Review by: Fusion3600

Plot: What’s it about?

Antonio (Mario Lopez) has just turned twenty-one, which means he is to be released from prison. After he fell in with some bad elements, Antonio found himself in serious trouble and as such, was forced to leave behind the life he started. So now he returns to the streets as a free man, with no intentions to go back to crime, as he wants to remain on the right side of the law. He seeks to rebuild his life from the ground up and as such, he wants to attain some good friends and keep out of trouble’s path as much as possible. But he soon finds himself around Armando de la Rose (Efrain Figueroa), a local crime boss who wants to give Antonio a job, no strings attached. As time passes, the line between legal and illegal tasks from de la Rose becomes thinner, which makes Antonio nervous and ruins the trust involved. The streets of east Los Angeles are rougher than ever for Antonio, who must survive not only his problems, but also those of the people he associates with, including de la Rosa.
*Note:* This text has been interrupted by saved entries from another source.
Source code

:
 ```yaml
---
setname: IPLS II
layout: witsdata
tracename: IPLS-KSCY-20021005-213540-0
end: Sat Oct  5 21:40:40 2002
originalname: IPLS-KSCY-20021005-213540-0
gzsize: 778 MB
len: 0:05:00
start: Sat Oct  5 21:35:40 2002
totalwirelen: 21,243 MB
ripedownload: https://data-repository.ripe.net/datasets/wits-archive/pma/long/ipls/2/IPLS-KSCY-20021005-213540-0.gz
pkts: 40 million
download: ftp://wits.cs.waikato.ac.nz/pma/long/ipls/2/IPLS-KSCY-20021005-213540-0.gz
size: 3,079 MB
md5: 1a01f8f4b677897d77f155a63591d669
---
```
I was not expecting much from Eastside, from premise to the cast to the apparent lack of budget, it all seemed like a recipe for cinematic trash. I’ve now seen the film of course and while it didn’t change my tune that much, Eastside was much better than I had figured. The storyline is rehashed from the start, but the characters are well written and that makes it tolerable, although some new touches would have been welcome. Even with all the cliches however, this one turns out decent enough, kind of like a flick you find on cable and watch through to the end. I don’t know that I’d watch this one often, but I can see myself revisiting Eastside at point, perhaps sooner than later even. Mario Lopez is better than expected, while the supporting cast is also solid, which such names as Mark Espinoza, Richard Lynch, and Elizabeth Bogush on deck. Although Eastside is predictable and not too original, I think it would make a worthwhile rental, to those interested. If you like it a lot however, Artisan has delivered a fine all around disc, so don’t hesitate to pick this one up, it’s well worth the cash involved.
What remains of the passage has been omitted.